The Beauty of the Ugly and the Ugliness of the Beautiful
Reflection in the field of aesthetics, at least since Friedrich Schlegel (Über das Studium der griechischen Poesie, 1797), has acknowledged the appeal of disturbing, irritating, or disharmonious contents and experiences. There are forms of “ugliness” which, instead of signalling the absence of artistic quality, are themselves capable of producing a meaningful aesthetic experience. In the mid-twentieth century, György Lukács (Skizze der neueren deutschen Literatur, 1953) greatly elaborated on this theme and offered contributions that make it possible to appreciate the breadth and complexity of this thought that has examined the issue throughout history.
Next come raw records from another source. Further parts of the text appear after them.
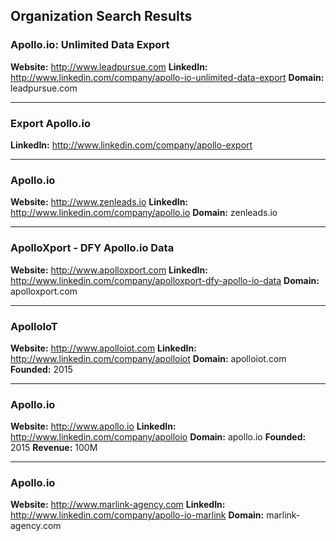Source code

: ## Organization Search Results

### Apollo.io: Unlimited Data Export
**Website:** http://www.leadpursue.com
**LinkedIn:** http://www.linkedin.com/company/apollo-io-unlimited-data-export
**Domain:** leadpursue.com

---
### Export Apollo.io
**LinkedIn:** http://www.linkedin.com/company/apollo-export

---
### Apollo.io
**Website:** http://www.zenleads.io
**LinkedIn:** http://www.linkedin.com/company/apollo.io
**Domain:** zenleads.io

---
### ApolloXport - DFY Apollo.io Data
**Website:** http://www.apolloxport.com
**LinkedIn:** http://www.linkedin.com/company/apolloxport-dfy-apollo-io-data
**Domain:** apolloxport.com

---
### ApolloIoT
**Website:** http://www.apolloiot.com
**LinkedIn:** http://www.linkedin.com/company/apolloiot
**Domain:** apolloiot.com
**Founded:** 2015

---
### Apollo.io
**Website:** http://www.apollo.io
**LinkedIn:** http://www.linkedin.com/company/apolloio
**Domain:** apollo.io
**Founded:** 2015
**Revenue:** 100M

---
### Apollo.io
**Website:** http://www.marlink-agency.com
**LinkedIn:** http://www.linkedin.com/company/apollo-io-marlink
**Domain:** marlink-agency.com
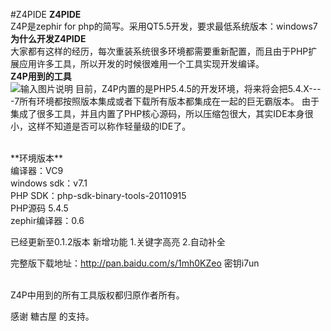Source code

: 
#Z4PIDE
**Z4PIDE**<br>
Z4P是zephir for php的简写。采用QT5.5开发，要求最低系统版本：windows7<br>
**为什么开发Z4PIDE**<br>
大家都有这样的经历，每次重装系统很多环境都需要重新配置，而且由于PHP扩展应用许多工具，所以开发的时候很难用一个工具实现开发编译。<br>
**Z4P用到的工具**<br>
![输入图片说明](http://git.oschina.net/uploads/images/2016/0218/170915_0d081031_2158.png "在这里输入图片标题")
目前，Z4P内置的是PHP5.4.5的开发环境，将来将会把5.4.X----7所有环境都按照版本集成或者下载所有版本都集成在一起的巨无霸版本。
由于集成了很多工具，并且内置了PHP核心源码，所以压缩包很大，其实IDE本身很小，这样不知道是否可以称作轻量级的IDE了。<br>


<br>
**环境版本**<br>
编译器：VC9<br>
windows sdk：v7.1<br>
PHP SDK：php-sdk-binary-tools-20110915<br>
PHP源码 5.4.5<br>
zephir编译器：0.6<br>


已经更新至0.1.2版本
新增功能
1.关键字高亮
2.自动补全

完整版下载地址：http://pan.baidu.com/s/1mh0KZeo 密钥i7un


<br>
Z4P中用到的所有工具版权都归原作者所有。




感谢 糖古屋 的支持。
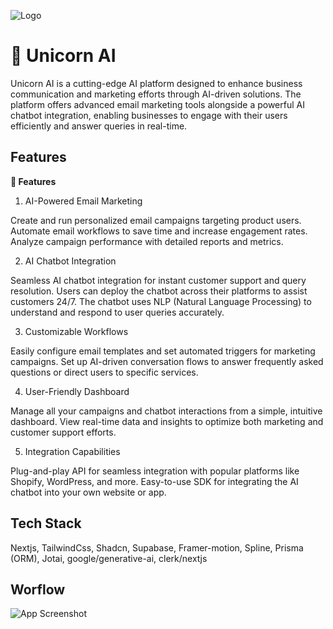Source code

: 
![Logo](https://raw.githubusercontent.com/ShahSujal/StakeYards/refs/heads/main/public/content/unicornbanner.png)


# **🦄 Unicorn AI**

Unicorn AI is a cutting-edge AI platform designed to enhance business communication and marketing efforts through AI-driven solutions. The platform offers advanced email marketing tools alongside a powerful AI chatbot integration, enabling businesses to engage with their users efficiently and answer queries in real-time.




## Features

**🚀 Features**
1. AI-Powered Email Marketing

Create and run personalized email campaigns targeting product  users.
Automate email workflows to save time and increase engagement rates.
Analyze campaign performance with detailed reports and metrics.

2. AI Chatbot Integration

Seamless AI chatbot integration for instant customer support and query resolution.
Users can deploy the chatbot across their platforms to assist customers 24/7.
The chatbot uses NLP (Natural Language Processing) to understand and respond to user queries accurately.

3. Customizable Workflows

Easily configure email templates and set automated triggers for marketing campaigns.
Set up AI-driven conversation flows to answer frequently asked questions or direct users to specific services.

4. User-Friendly Dashboard

Manage all your campaigns and chatbot interactions from a simple, intuitive dashboard.
View real-time data and insights to optimize both marketing and customer support efforts.

5. Integration Capabilities

Plug-and-play API for seamless integration with popular platforms like Shopify, WordPress, and more.
Easy-to-use SDK for integrating the AI chatbot into your own website or app.
## Tech Stack

 Nextjs, TailwindCss, Shadcn, Supabase, Framer-motion, Spline, Prisma (ORM), Jotai, google/generative-ai, clerk/nextjs 


## Worflow

![App Screenshot](https://shahhsujal.vercel.app/_next/image?url=%2Fprojects%2Faspect1.png&w=3840&q=55)


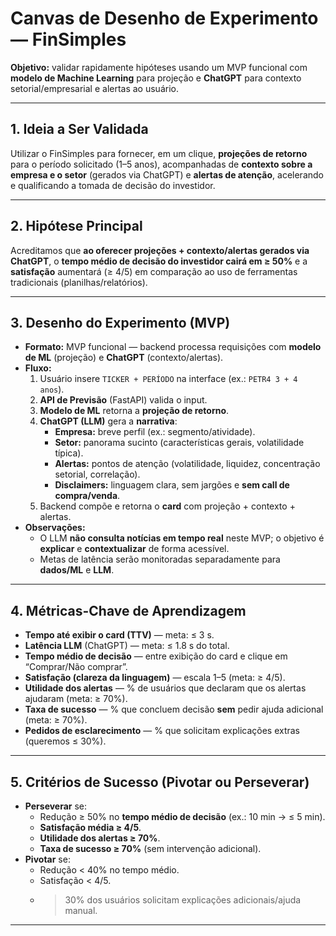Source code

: # Canvas de Desenho de Experimento — FinSimples

**Objetivo:** validar rapidamente hipóteses usando um MVP funcional com **modelo de Machine Learning** para projeção e **ChatGPT** para contexto setorial/empresarial e alertas ao usuário.

---

## 1. Ideia a Ser Validada
Utilizar o FinSimples para fornecer, em um clique, **projeções de retorno** para o período solicitado (1–5 anos), acompanhadas de **contexto sobre a empresa e o setor** (gerados via ChatGPT) e **alertas de atenção**, acelerando e qualificando a tomada de decisão do investidor.

---

## 2. Hipótese Principal
Acreditamos que **ao oferecer projeções + contexto/alertas gerados via ChatGPT**, o **tempo médio de decisão do investidor cairá em ≥ 50%** e a **satisfação** aumentará (≥ 4/5) em comparação ao uso de ferramentas tradicionais (planilhas/relatórios).

---

## 3. Desenho do Experimento (MVP)
- **Formato:** MVP funcional — backend processa requisições com **modelo de ML** (projeção) e **ChatGPT** (contexto/alertas).
- **Fluxo:**
  1. Usuário insere `TICKER + PERÍODO` na interface (ex.: `PETR4 3 + 4 anos`).
  2. **API de Previsão** (FastAPI) valida o input.
  3. **Modelo de ML** retorna a **projeção de retorno**.
  4. **ChatGPT (LLM)** gera a **narrativa**:
     - **Empresa:** breve perfil (ex.: segmento/atividade).
     - **Setor:** panorama sucinto (características gerais, volatilidade típica).
     - **Alertas:** pontos de atenção (volatilidade, liquidez, concentração setorial, correlação).
     - **Disclaimers:** linguagem clara, sem jargões e **sem call de compra/venda**.
  5. Backend compõe e retorna o **card** com projeção + contexto + alertas.
- **Observações:**
  - O LLM **não consulta notícias em tempo real** neste MVP; o objetivo é **explicar** e **contextualizar** de forma acessível.
  - Metas de latência serão monitoradas separadamente para **dados/ML** e **LLM**.

---

## 4. Métricas-Chave de Aprendizagem
- **Tempo até exibir o card (TTV)** — meta: ≤ 3 s.
- **Latência LLM** (ChatGPT) — meta: ≤ 1.8 s do total.
- **Tempo médio de decisão** — entre exibição do card e clique em “Comprar/Não comprar”.
- **Satisfação (clareza da linguagem)** — escala 1–5 (meta: ≥ 4/5).
- **Utilidade dos alertas** — % de usuários que declaram que os alertas ajudaram (meta: ≥ 70%).
- **Taxa de sucesso** — % que concluem decisão **sem** pedir ajuda adicional (meta: ≥ 70%).
- **Pedidos de esclarecimento** — % que solicitam explicações extras (queremos ≤ 30%).

---

## 5. Critérios de Sucesso (Pivotar ou Perseverar)
- **Perseverar** se:
  - Redução ≥ 50% no **tempo médio de decisão** (ex.: 10 min → ≤ 5 min).
  - **Satisfação média ≥ 4/5**.
  - **Utilidade dos alertas ≥ 70%**.
  - **Taxa de sucesso ≥ 70%** (sem intervenção adicional).
- **Pivotar** se:
  - Redução < 40% no tempo médio.
  - Satisfação < 4/5.
  - > 30% dos usuários solicitam explicações adicionais/ajuda manual.

---
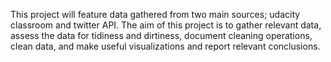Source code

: This project will feature data gathered from two main sources; udacity classroom and twitter API. The aim of this project is to gather relevant data, assess the data for tidiness and dirtiness, document cleaning operations, clean data, and make useful visualizations and report relevant conclusions.
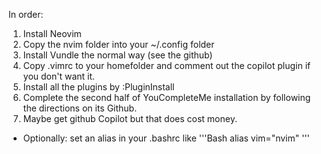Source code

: In order:
1. Install Neovim
1. Copy the nvim folder into your ~/.config folder
1. Install Vundle the normal way (see the github)
1. Copy .vimrc to your homefolder and comment out the copilot plugin if you don't want it.
1. Install all the plugins by :PluginInstall
1. Complete the second half of YouCompleteMe installation by following the directions on its Github.
1. Maybe get github Copilot but that does cost money.

- Optionally: set an alias in your .bashrc like
  '''Bash
  alias vim="nvim"
  '''

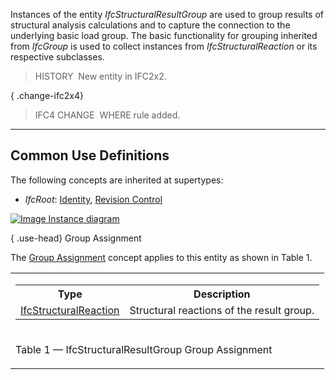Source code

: Instances of the entity _IfcStructuralResultGroup_ are used to group results of structural analysis calculations and to capture the connection to the underlying basic load group. The basic functionality for grouping inherited from _IfcGroup_ is used to collect instances from _IfcStructuralReaction_ or its respective subclasses.

> HISTORY&nbsp; New entity in IFC2x2.

{ .change-ifc2x4}
> IFC4 CHANGE&nbsp; WHERE rule added.

___
## Common Use Definitions
The following concepts are inherited at supertypes:

* _IfcRoot_: [Identity](../../templates/identity.htm), [Revision Control](../../templates/revision-control.htm)

[![Image](../../../img/diagram.png)&nbsp;Instance diagram](../../../annex/annex-d/common-use-definitions/ifcstructuralresultgroup.htm)

{ .use-head}
Group Assignment

The [Group Assignment](../../templates/group-assignment.htm) concept applies to this entity as shown in Table 1.

<table>
<tr><td>
<table class="gridtable">
<tr><th><b>Type</b></th><th><b>Description</b></th></tr>
<tr><td><a href="../../ifcstructuralanalysisdomain/lexical/ifcstructuralreaction.htm">IfcStructuralReaction</a></td><td>Structural reactions of the result group.</td></tr>
</table>
</td></tr>
<tr><td><p class="table">Table 1 &mdash; IfcStructuralResultGroup Group Assignment</p></td></tr></table>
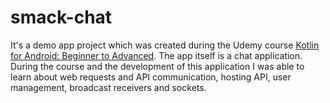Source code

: # smack-chat

It's a demo app project which was created during the Udemy course [Kotlin for Android: Beginner to Advanced](https://www.udemy.com/course/devslopes-android-kotlin/).
The app itself is a chat application. During the course and the development of this application I was able to learn about web requests and API communication, hosting API, user management, broadcast receivers and sockets.
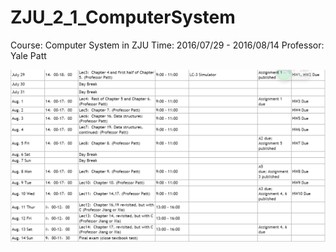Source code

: # ZJU_2_1_ComputerSystem
Course: Computer System in ZJU Time: 2016/07/29 - 2016/08/14 Professor: Yale Patt

![](https://github.com/laylalaisy/ZJU_2_1_ComputerSystem/blob/master/schedule.PNG) 
      
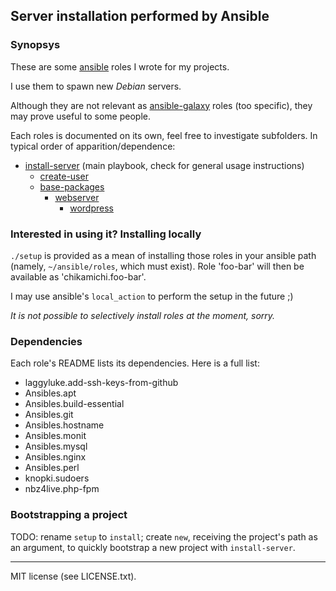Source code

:Server installation performed by Ansible
----------------------------------------

### Synopsys

These are some [ansible](http://www.ansible.com) roles I wrote for my projects.

I use them to spawn new *Debian* servers.

Although they are not relevant as [ansible-galaxy](https://galaxy.ansible.com/)
roles (too specific), they may prove useful to some people.

Each roles is documented on its own, feel free to investigate subfolders. In
typical order of apparition/dependence:

* [install-server](https://github.com/chikamichi/my-ansible-galaxy/tree/master/install-server) (main playbook, check for general usage instructions)
    * [create-user](https://github.com/chikamichi/my-ansible-galaxy/tree/master/create-user)
    * [base-packages](https://github.com/chikamichi/my-ansible-galaxy/tree/master/base-packages)
        * [webserver](https://github.com/chikamichi/my-ansible-galaxy/tree/master/webserver)
            * [wordpress](https://github.com/chikamichi/my-ansible-galaxy/tree/master/wordpress)

### Interested in using it? Installing locally

`./setup` is provided as a mean of installing those roles in your ansible path
(namely, `~/ansible/roles`, which must exist). Role 'foo-bar' will then be
available as 'chikamichi.foo-bar'.

I may use ansible's `local_action` to perform the setup in the future ;)

*It is not possible to selectively install roles at the moment, sorry.*

### Dependencies

Each role's README lists its dependencies. Here is a full list:

* laggyluke.add-ssh-keys-from-github
* Ansibles.apt
* Ansibles.build-essential
* Ansibles.git
* Ansibles.hostname
* Ansibles.monit
* Ansibles.mysql
* Ansibles.nginx
* Ansibles.perl
* knopki.sudoers
* nbz4live.php-fpm

### Bootstrapping a project

TODO: rename `setup` to `install`; create `new`, receiving the project's path
as an argument, to quickly bootstrap a new project with `install-server`.

---

MIT license (see LICENSE.txt).
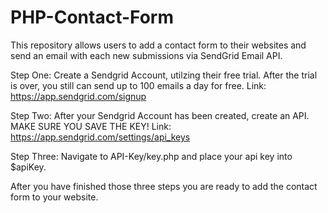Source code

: # PHP-Contact-Form
This repository allows users to add a contact form to their websites and send an email with each new submissions via SendGrid Email API. 


Step One: 
Create a Sendgrid Account, utilzing their free trial. After the trial is over, you still can send up to 100 emails a day for free. 
Link: https://app.sendgrid.com/signup

Step Two: 
After your Sendgrid Account has been created, create an API. MAKE SURE YOU SAVE THE KEY! 
Link: https://app.sendgrid.com/settings/api_keys

Step Three: 
Navigate to API-Key/key.php and place your api key into $apiKey. 





After you have finished those three steps you are ready to add the contact form to your website. 
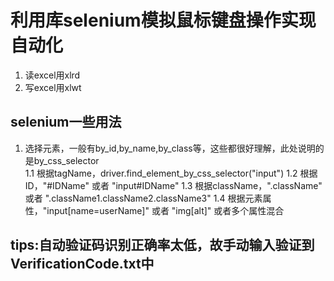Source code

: # 利用库selenium模拟鼠标键盘操作实现自动化  
1. 读excel用xlrd  
2. 写excel用xlwt  
  
## selenium一些用法
1. 选择元素，一般有by_id,by_name,by_class等，这些都很好理解，此处说明的是by_css_selector  
1.1 根据tagName，driver.find_element_by_css_selector("input")
1.2 根据ID，"#IDName" 或者 "input#IDName"
1.3 根据className，".className" 或者 ".className1.className2.className3"
1.4 根据元素属性，"input[name=userName]" 或者 "img[alt]" 或者多个属性混合

## tips:自动验证码识别正确率太低，故手动输入验证到VerificationCode.txt中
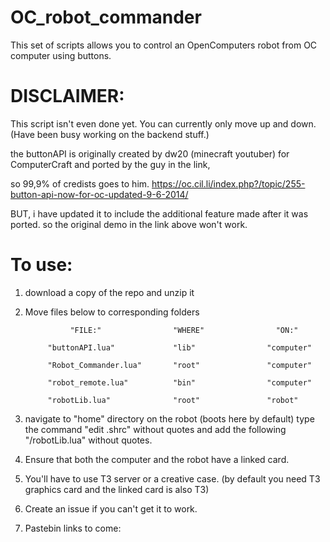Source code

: # OC_robot_commander
This set of scripts allows you to control an OpenComputers robot from OC computer using buttons.

# DISCLAIMER:
This script isn't even done yet. You can currently only move up and down. (Have been busy working on the backend stuff.)

the buttonAPI is originally created by dw20 (minecraft youtuber) for ComputerCraft and ported by the guy in the link, 

so 99,9% of credists goes to him. https://oc.cil.li/index.php?/topic/255-button-api-now-for-oc-updated-9-6-2014/

BUT, i have updated it to include the additional feature made after it was ported. so the original demo in the link above won't work.

# To use:
1. download a copy of the repo and unzip it

2. Move files below to corresponding folders

                 "FILE:"                "WHERE"                "ON:"
                 
            "buttonAPI.lua"             "lib"                "computer"
            
            "Robot_Commander.lua"       "root"               "computer"
            
            "robot_remote.lua"          "bin"                "computer"
            
            "robotLib.lua"              "root"               "robot"

3. navigate to "home" directory on the robot (boots here by default) type the command "edit .shrc" without quotes and add the following "/robotLib.lua" without quotes.

4. Ensure that both the computer and the robot have a linked card.

5. You'll have to use T3 server or a creative case. (by default you need T3 graphics card and the linked card is also T3)

6. Create an issue if you can't get it to work.

7. Pastebin links to come:
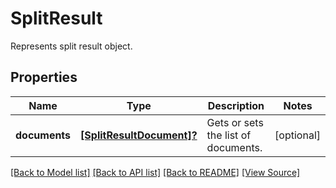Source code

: ﻿# SplitResult
Represents split result object.

## Properties
Name | Type | Description | Notes
------------ | ------------- | ------------- | -------------
**documents** | [**[SplitResultDocument]?**](SplitResultDocument.md) | Gets or sets the list of documents. | [optional]

[[Back to Model list]](../README.md#documentation-for-models) [[Back to API list]](../README.md#documentation-for-api-endpoints) [[Back to README]](../README.md) [[View Source]](../AsposePdfCloud/Models/SplitResult.swift)

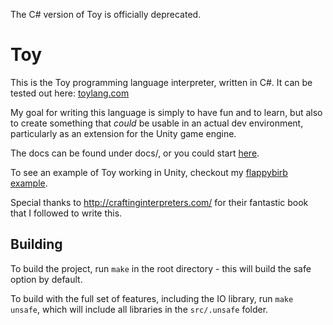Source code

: The C# version of Toy is officially deprecated.

# Toy

This is the Toy programming language interpreter, written in C#. It can be tested out here: [toylang.com](https://www.toylang.com)

My goal for writing this language is simply to have fun and to learn, but also to create something that *could* be usable in an actual dev environment, particularly as an extension for the Unity game engine.

The docs can be found under docs/, or you could start [here](docs/reference_language.md).

To see an example of Toy working in Unity, checkout my [flappybirb example](https://github.com/Ratstail91/flappybirb).

Special thanks to http://craftinginterpreters.com/ for their fantastic book that I followed to write this.

## Building

To build the project, run `make` in the root directory - this will build the safe option by default.

To build with the full set of features, including the IO library, run `make unsafe`, which will include all libraries in the `src/.unsafe` folder.

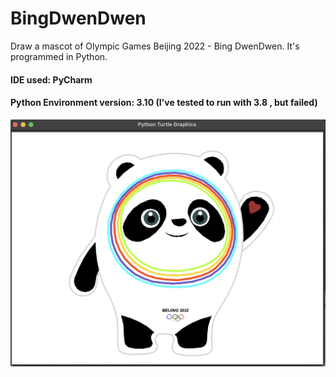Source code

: # BingDwenDwen
Draw a mascot of Olympic Games Beijing 2022 - Bing DwenDwen. It's programmed in Python.

#### IDE used: PyCharm
#### Python Environment version: 3.10 (I've tested to run with 3.8 , but failed)

![This is an image](https://github.com/JeomJeom/BingDwenDwen/blob/main/demo/Screen%20Shot%202022-02-10%20at%201.34.09%20am.png)
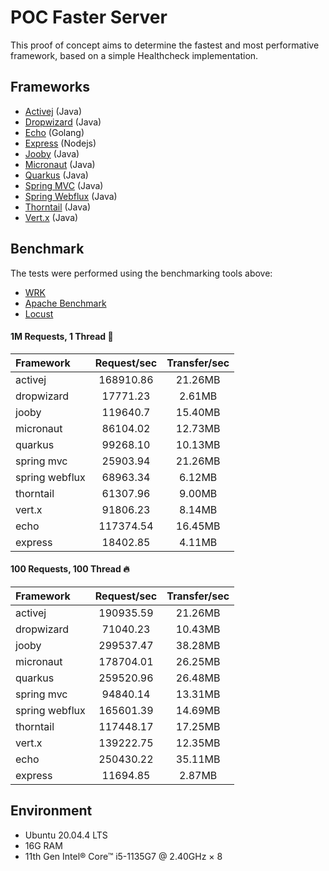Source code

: # POC Faster Server
This proof of concept aims to determine the fastest and most performative framework, based on a simple Healthcheck implementation.

## Frameworks
- [Activej](https://activej.io/) (Java)
- [Dropwizard](https://www.dropwizard.io/) (Java)
- [Echo](https://echo.labstack.com/) (Golang)
- [Express](https://expressjs.com/) (Nodejs)
- [Jooby](https://jooby.io/) (Java)
- [Micronaut](https://micronaut.io/) (Java)
- [Quarkus](https://quarkus.io/) (Java)
- [Spring MVC](https://docs.spring.io/spring-framework/docs/3.2.x/spring-framework-reference/html/mvc.html) (Java)
- [Spring Webflux](https://docs.spring.io/spring-framework/docs/current/reference/html/web-reactive.html) (Java)
- [Thorntail](https://thorntail.io/) (Java)
- [Vert.x](https://vertx.io/) (Java)

## Benchmark
The tests were performed using the benchmarking tools above:
- [WRK](https://github.com/wg/wrk)
- [Apache Benchmark](https://httpd.apache.org/docs/2.4/programs/ab.html)
- [Locust](https://github.com/locustio/locust)

#### 1M Requests, 1 Thread :rocket:

| Framework     | Request/sec   | Transfer/sec  |
|   :-          |       :-:     |       :-:     |
| activej       | 168910.86     | 21.26MB       |
| dropwizard    | 17771.23      | 2.61MB        |
| jooby         | 119640.7      | 15.40MB       |
| micronaut     | 86104.02      | 12.73MB       |
| quarkus       | 99268.10      | 10.13MB       |
| spring mvc    | 25903.94      | 21.26MB       |
| spring webflux| 68963.34      | 6.12MB        |
| thorntail     | 61307.96      | 9.00MB        |
| vert.x        | 91806.23      | 8.14MB        |
| echo          | 117374.54     | 16.45MB       |
| express       | 18402.85      | 4.11MB        |

#### 100 Requests, 100 Thread :fire:

| Framework     | Request/sec   | Transfer/sec  |
|   :-          |       :-:     |       :-:     |
| activej       | 190935.59     | 21.26MB       |
| dropwizard    | 71040.23      | 10.43MB       |
| jooby         | 299537.47     | 38.28MB       |
| micronaut     | 178704.01     | 26.25MB       |
| quarkus       | 259520.96     | 26.48MB       |
| spring mvc    | 94840.14      | 13.31MB       |
| spring webflux| 165601.39     | 14.69MB       |
| thorntail     | 117448.17     | 17.25MB       |
| vert.x        | 139222.75     | 12.35MB       |
| echo          | 250430.22     | 35.11MB       |
| express       | 11694.85      | 2.87MB        |

## Environment
- Ubuntu 20.04.4 LTS
- 16G RAM
- 11th Gen Intel® Core™ i5-1135G7 @ 2.40GHz × 8 

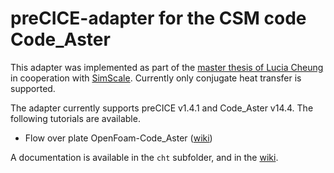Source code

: # preCICE-adapter for the CSM code Code_Aster

This adapter was implemented as part of the [master thesis of Lucia Cheung](https://www5.in.tum.de/pub/Cheung2016_Thesis.pdf) in cooperation with [SimScale](https://www.simscale.com/). Currently only conjugate heat transfer is supported.

The adapter currently supports preCICE v1.4.1 and Code_Aster v14.4. The following tutorials are available.

* Flow over plate OpenFoam-Code_Aster ([wiki](wiki/Flow-over-plate-Code_Aster-Tutorial))

A documentation is available in the `cht` subfolder, and in the [wiki](wiki).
Much less has been written—indeed, very little—about the “ugliness” of those works of art that our cultural history has placed on a pedestal and with which the so-called “classical canon” has been constructed, a canon before which it seems acceptable to show nothing but reverence. That musical events have existed, exist, and continue to be produced which have had—and still have—importance in the history of our culture is undeniable (we still call them “works” and “masterpieces,” thus forgetting their "processual nature", which, through the continual transformation of performance practices and modes of listening, allows them to endure through time). Yet we do not often reflect on the fact that our concept of “classical music,” curiously, also includes artefacts generally regarded as modest in quality: no one has ever claimed, for example, that Beethoven’s Wellington’s Victory is a masterpiece (and yet it is considered “classical music,” although it is a kind of “classicity” one should not take as a model); and no one ever observes that the countless tiny-tiny-tiny pieces by J.S. Bach habitually inflicted on piano students—while not ugly—are by no means better than many other tiny-tiny-tiny pieces written by far less esteemed authors of the time, such as Mattheson, Marpurg, or Kirnberger.
But there is more, and worse, and one can become aware of it with the help of ethnographic experience—by looking at ourselves through the eyes of others. Before Western colonialism had conquered the planet, exporting and imposing our art and our concept of art, European music did not please everyone; indeed, in many parts of the world, it even appeared repugnant. When it was first brought to China, and Confucian-educated scholars had the opportunity to listen to Mozart for the first time, they found his music unspeakably vulgar. Mozart’s art—think of the Jupiter Symphony—imposes on the listener a roller coaster of changing moods. That could not help but clash with an ethics and aesthetics that prized balance and equilibrium, similar to the ataraxia advocated by Greek philosophers such as Epicurus. Then there is the famous anecdote told by anthropologist Franz Boas: that of the Inuit listening to German symphonic music on a gramophone record and, comparing it to their (apparently) simple little songs, and concluding that “the quantity of notes does not necessarily produce better quality.” And the other well-known anecdote reported by musicologist Curt Sachs, about that Albanian musician who called Beethoven’s Ninth Symphony “rather simple-minded”—a work built, like all our music, on a repetitive and tedious sequence of ternary or binary measures, lacking the variety of the additive aksák meters that seem so abstruse to Euro-trained musicians, yet are produced with total nonchalance by instrumentalists in the Balkan area.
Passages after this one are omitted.